WHAT YOU NEED TO DO: For every entry below, give it back exactly and leave out any image.

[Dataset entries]
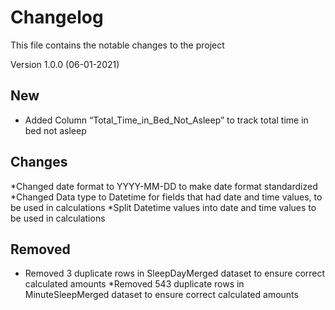 # Changelog
This file contains the notable changes to the project
 
Version 1.0.0 (06-01-2021)
 
## New
- Added Column “Total_Time_in_Bed_Not_Asleep” to track total time in bed not asleep

## Changes
*Changed date format to YYYY-MM-DD to make date format standardized
*Changed Data type to Datetime for fields that had date and time values, to be used in calculations
*Split Datetime values into date and time values to be used in calculations

## Removed
* Removed 3 duplicate rows in SleepDayMerged dataset to ensure correct calculated amounts
*Removed 543 duplicate rows in MinuteSleepMerged dataset to ensure correct calculated amounts
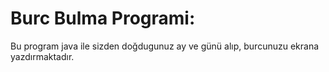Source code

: # Burc Bulma Programi:
Bu program java ile sizden doğdugunuz ay ve günü alıp, burcunuzu ekrana yazdırmaktadır.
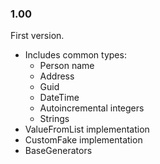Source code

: ### 1.00

First version.
  * Includes common types:
    * Person name
	* Address
	* Guid
	* DateTime
	* Autoincremental integers
	* Strings
  * ValueFromList implementation
  * CustomFake implementation
  * BaseGenerators
 
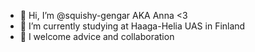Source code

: - 👋 Hi, I’m @squishy-gengar AKA Anna <3 
- 🌱 I’m currently studying at Haaga-Helia UAS in Finland
- 💞️ I welcome advice and collaboration

<!---
squishy-gengar/squishy-gengar is a ✨ special ✨ repository because its `README.md` (this file) appears on your GitHub profile.
You can click the Preview link to take a look at your changes.
--->

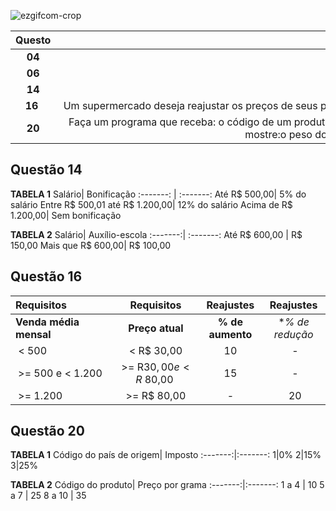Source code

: ![ezgifcom-crop](https://user-images.githubusercontent.com/125037138/224165063-0c500cd0-c902-426c-987e-c99c45b1a779.jpg) 

Questo| Enunciado 
 :---------:|:------:
**04** | Faça um programa que receba três números e mostre-os em ordem crescente.
**06** | Faça um programa que receba um número inteiro é verifique se esse número é par ou ímpar.
**14** | Faça um programa que receba o salário de um funcionário, calcule e mostre o novo salário desse funcionário, acrescido de bonificação e de auxílio-escola.
**16** | Um supermercado deseja reajustar os preços de seus produtos usando o seguinte critério: o produto poderá ter seu preço aumentado ou diminuído. Para alterar o preço o produto deve preencher pelo menos um dos requisitos a seguir. Faça um programa que receba o preço atual e a venda mensal média do produto, calcule e mostre o novo preço.
**20** | Faça um programa que receba: o código de um produto comprado, supondo que a digitação do código do produto seja sempre válida, ou seja, um número inteiro entre 1 e 10; o peso do produto em quilos; o código do país de origem, supondo que a digitação do código do país seja sempre válida, ou seja, um número inteiro entre 1 e 3. Calcule e mostre:o peso do produto convertido em gramas; o preço total do produto comprado; o valor do imposto, sabendo-se que o imposto é cobrado sobre o preço total do produto comprado e que depende do país de origem: o valor total, preço total do produto mais imposto.


## Questão 14 
**TABELA 1**
Salário| Bonificação 
:-------: | :-------:
 Até R$ 500,00| 5% do salário 
 Entre R$ 500,01 até R$ 1.200,00| 12% do salário 
 Acima de R$ 1.200,00| Sem bonificação 

**TABELA 2**
Salário| Auxílio-escola 
:-------:| :-------:
Até R$ 600,00 | R$ 150,00
Mais que R$ 600,00| R$ 100,00





## Questão 16
Requisitos | Requisitos | Reajustes | Reajustes
:-------- | :------: | :-------: | :-------:
 **Venda média mensal**    | **Preço atual**    | **% de aumento**    | **% de redução*
 | < 500 | < R$ 30,00 | 10 | - 
 | >= 500 e < 1.200 | >= R$ 30,00 e < R$ 80,00 | 15 | - 
 | >= 1.200 | >= R$ 80,00 | - | 20
 
 
 ## Questão 20
 **TABELA 1**
 Código do país de origem| Imposto 
 :-------:|:-------:
 1|0%
 2|15%
 3|25%
 
 **TABELA 2**
 Código do produto| Preço por grama
 :-------:|:-------:
 1 a 4 | 10
 5 a 7 | 25
 8 a 10 | 35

ANSWER TO THIS PROBLEM:
 # Changelog
This file contains the notable changes to the project
 
Version 1.0.0 (06-01-2021)
 
## New
- Added Column “Total_Time_in_Bed_Not_Asleep” to track total time in bed not asleep

## Changes
*Changed date format to YYYY-MM-DD to make date format standardized
*Changed Data type to Datetime for fields that had date and time values, to be used in calculations
*Split Datetime values into date and time values to be used in calculations

## Removed
* Removed 3 duplicate rows in SleepDayMerged dataset to ensure correct calculated amounts
*Removed 543 duplicate rows in MinuteSleepMerged dataset to ensure correct calculated amounts
Source code

: # Burc Bulma Programi:
Bu program java ile sizden doğdugunuz ay ve günü alıp, burcunuzu ekrana yazdırmaktadır.
Source code

: ### 1.00

First version.
  * Includes common types:
    * Person name
	* Address
	* Guid
	* DateTime
	* Autoincremental integers
	* Strings
  * ValueFromList implementation
  * CustomFake implementation
  * BaseGenerators
 
Source code

: - 👋 Hi, I’m @squishy-gengar AKA Anna <3 
- 🌱 I’m currently studying at Haaga-Helia UAS in Finland
- 💞️ I welcome advice and collaboration

<!---
squishy-gengar/squishy-gengar is a ✨ special ✨ repository because its `README.md` (this file) appears on your GitHub profile.
You can click the Preview link to take a look at your changes.
--->

Source code

: ![ezgifcom-crop](https://user-images.githubusercontent.com/125037138/224165063-0c500cd0-c902-426c-987e-c99c45b1a779.jpg) 

Questo| Enunciado 
 :---------:|:------:
**04** | Faça um programa que receba três números e mostre-os em ordem crescente.
**06** | Faça um programa que receba um número inteiro é verifique se esse número é par ou ímpar.
**14** | Faça um programa que receba o salário de um funcionário, calcule e mostre o novo salário desse funcionário, acrescido de bonificação e de auxílio-escola.
**16** | Um supermercado deseja reajustar os preços de seus produtos usando o seguinte critério: o produto poderá ter seu preço aumentado ou diminuído. Para alterar o preço o produto deve preencher pelo menos um dos requisitos a seguir. Faça um programa que receba o preço atual e a venda mensal média do produto, calcule e mostre o novo preço.
**20** | Faça um programa que receba: o código de um produto comprado, supondo que a digitação do código do produto seja sempre válida, ou seja, um número inteiro entre 1 e 10; o peso do produto em quilos; o código do país de origem, supondo que a digitação do código do país seja sempre válida, ou seja, um número inteiro entre 1 e 3. Calcule e mostre:o peso do produto convertido em gramas; o preço total do produto comprado; o valor do imposto, sabendo-se que o imposto é cobrado sobre o preço total do produto comprado e que depende do país de origem: o valor total, preço total do produto mais imposto.


## Questão 14 
**TABELA 1**
Salário| Bonificação 
:-------: | :-------:
 Até R$ 500,00| 5% do salário 
 Entre R$ 500,01 até R$ 1.200,00| 12% do salário 
 Acima de R$ 1.200,00| Sem bonificação 

**TABELA 2**
Salário| Auxílio-escola 
:-------:| :-------:
Até R$ 600,00 | R$ 150,00
Mais que R$ 600,00| R$ 100,00





## Questão 16
Requisitos | Requisitos | Reajustes | Reajustes
:-------- | :------: | :-------: | :-------:
 **Venda média mensal**    | **Preço atual**    | **% de aumento**    | **% de redução*
 | < 500 | < R$ 30,00 | 10 | - 
 | >= 500 e < 1.200 | >= R$ 30,00 e < R$ 80,00 | 15 | - 
 | >= 1.200 | >= R$ 80,00 | - | 20
 
 
 ## Questão 20
 **TABELA 1**
 Código do país de origem| Imposto 
 :-------:|:-------:
 1|0%
 2|15%
 3|25%
 
 **TABELA 2**
 Código do produto| Preço por grama
 :-------:|:-------:
 1 a 4 | 10
 5 a 7 | 25
 8 a 10 | 35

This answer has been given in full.